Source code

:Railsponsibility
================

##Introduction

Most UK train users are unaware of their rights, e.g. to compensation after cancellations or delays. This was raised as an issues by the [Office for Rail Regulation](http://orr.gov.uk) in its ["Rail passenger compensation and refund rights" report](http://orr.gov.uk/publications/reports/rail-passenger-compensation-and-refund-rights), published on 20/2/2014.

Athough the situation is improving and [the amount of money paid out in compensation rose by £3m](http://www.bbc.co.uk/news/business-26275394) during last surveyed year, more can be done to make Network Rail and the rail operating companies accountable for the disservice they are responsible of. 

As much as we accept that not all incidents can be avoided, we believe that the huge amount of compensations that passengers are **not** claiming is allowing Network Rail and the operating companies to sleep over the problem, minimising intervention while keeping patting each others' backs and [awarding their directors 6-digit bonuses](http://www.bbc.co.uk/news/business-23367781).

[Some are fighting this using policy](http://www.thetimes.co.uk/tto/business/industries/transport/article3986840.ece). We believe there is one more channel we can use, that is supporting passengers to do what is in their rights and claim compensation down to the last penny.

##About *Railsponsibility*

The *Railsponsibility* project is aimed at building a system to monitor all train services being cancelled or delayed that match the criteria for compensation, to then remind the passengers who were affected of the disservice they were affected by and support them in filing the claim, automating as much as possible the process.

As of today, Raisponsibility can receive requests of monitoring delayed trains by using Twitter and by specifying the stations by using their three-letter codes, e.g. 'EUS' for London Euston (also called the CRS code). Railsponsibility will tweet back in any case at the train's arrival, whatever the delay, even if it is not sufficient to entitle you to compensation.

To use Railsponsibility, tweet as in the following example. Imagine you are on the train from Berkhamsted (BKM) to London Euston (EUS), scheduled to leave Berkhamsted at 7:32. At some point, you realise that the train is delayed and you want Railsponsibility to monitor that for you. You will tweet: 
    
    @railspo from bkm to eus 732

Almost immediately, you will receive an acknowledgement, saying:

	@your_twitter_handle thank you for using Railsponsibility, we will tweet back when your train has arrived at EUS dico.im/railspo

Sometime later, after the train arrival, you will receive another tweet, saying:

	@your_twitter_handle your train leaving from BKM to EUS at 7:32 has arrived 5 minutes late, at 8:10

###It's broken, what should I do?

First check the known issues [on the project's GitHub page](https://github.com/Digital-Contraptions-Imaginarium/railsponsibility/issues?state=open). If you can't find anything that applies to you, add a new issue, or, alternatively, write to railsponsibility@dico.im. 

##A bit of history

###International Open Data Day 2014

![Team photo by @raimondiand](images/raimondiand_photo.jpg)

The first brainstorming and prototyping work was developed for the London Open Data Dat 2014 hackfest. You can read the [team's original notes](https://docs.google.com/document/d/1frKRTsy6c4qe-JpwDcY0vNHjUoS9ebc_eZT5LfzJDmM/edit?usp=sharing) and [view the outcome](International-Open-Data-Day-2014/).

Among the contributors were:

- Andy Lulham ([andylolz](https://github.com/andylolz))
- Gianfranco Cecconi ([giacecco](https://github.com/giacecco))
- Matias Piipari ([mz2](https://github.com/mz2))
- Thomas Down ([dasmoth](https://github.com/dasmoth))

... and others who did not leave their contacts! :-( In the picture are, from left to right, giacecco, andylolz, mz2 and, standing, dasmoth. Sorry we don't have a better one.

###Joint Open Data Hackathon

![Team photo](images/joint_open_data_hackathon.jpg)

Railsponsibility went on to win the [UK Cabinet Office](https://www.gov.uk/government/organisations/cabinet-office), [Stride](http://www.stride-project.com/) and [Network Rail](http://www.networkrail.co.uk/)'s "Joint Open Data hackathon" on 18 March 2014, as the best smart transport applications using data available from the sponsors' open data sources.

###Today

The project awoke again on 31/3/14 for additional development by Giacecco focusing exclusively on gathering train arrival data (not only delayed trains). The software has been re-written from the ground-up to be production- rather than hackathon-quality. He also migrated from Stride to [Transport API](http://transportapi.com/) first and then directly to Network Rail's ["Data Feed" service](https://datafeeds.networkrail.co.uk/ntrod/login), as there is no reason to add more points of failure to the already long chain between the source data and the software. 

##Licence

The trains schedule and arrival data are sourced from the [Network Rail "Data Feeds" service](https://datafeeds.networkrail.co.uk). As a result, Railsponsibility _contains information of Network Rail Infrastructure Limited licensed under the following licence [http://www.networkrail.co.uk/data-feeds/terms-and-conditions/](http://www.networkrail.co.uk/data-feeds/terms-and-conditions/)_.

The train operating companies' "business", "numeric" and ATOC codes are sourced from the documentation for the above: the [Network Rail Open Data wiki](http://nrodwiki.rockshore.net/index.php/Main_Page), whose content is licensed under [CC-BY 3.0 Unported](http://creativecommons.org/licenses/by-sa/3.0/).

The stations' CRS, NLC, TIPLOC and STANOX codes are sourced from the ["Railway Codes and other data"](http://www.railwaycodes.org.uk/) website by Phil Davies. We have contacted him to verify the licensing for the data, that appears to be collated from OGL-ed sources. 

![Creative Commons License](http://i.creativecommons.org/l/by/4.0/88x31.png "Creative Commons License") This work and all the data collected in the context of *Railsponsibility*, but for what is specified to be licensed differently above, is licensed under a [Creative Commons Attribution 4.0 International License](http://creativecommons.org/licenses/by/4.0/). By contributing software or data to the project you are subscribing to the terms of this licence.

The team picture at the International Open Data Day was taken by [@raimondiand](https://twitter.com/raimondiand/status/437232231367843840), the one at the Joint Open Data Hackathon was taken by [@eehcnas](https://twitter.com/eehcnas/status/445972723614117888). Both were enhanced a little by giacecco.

• • •

**Exercise prompt:**
Begin with the line that has "late, at 8:10" in the listing above and end after the line that has "photo by @raimondiand](images/raimondiand_photo.jpg)"; output those lines exactly.

**Your response:**
	@your_twitter_handle your train leaving from BKM to EUS at 7:32 has arrived 5 minutes late, at 8:10

###It's broken, what should I do?

First check the known issues [on the project's GitHub page](https://github.com/Digital-Contraptions-Imaginarium/railsponsibility/issues?state=open). If you can't find anything that applies to you, add a new issue, or, alternatively, write to railsponsibility@dico.im. 

##A bit of history

###International Open Data Day 2014

![Team photo by @raimondiand](images/raimondiand_photo.jpg)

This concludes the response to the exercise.